*BRIEF*. Of the lines below, reproduce exactly those from the line containing "### Ponha em" to the end, including both the first and the last.

(Source texts of formatted documents)
==*==
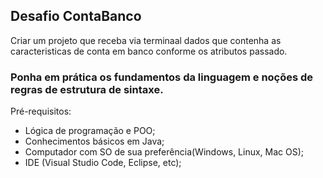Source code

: ## Desafio ContaBanco

Criar um projeto que receba via terminaal dados que contenha as caracteristicas de conta em banco conforme os atributos passado.

### Ponha em prática os fundamentos da linguagem e noções de regras de estrutura de sintaxe.
Pré-requisitos:

* Lógica de programação e POO;
* Conhecimentos básicos em Java;
* Computador com SO de sua preferência(Windows, Linux, Mac OS);
* IDE (Visual Studio Code, Eclipse, etc);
==*==
*EXPECTED OUTPUT*.
### Ponha em prática os fundamentos da linguagem e noções de regras de estrutura de sintaxe.
Pré-requisitos:

* Lógica de programação e POO;
* Conhecimentos básicos em Java;
* Computador com SO de sua preferência(Windows, Linux, Mac OS);
* IDE (Visual Studio Code, Eclipse, etc);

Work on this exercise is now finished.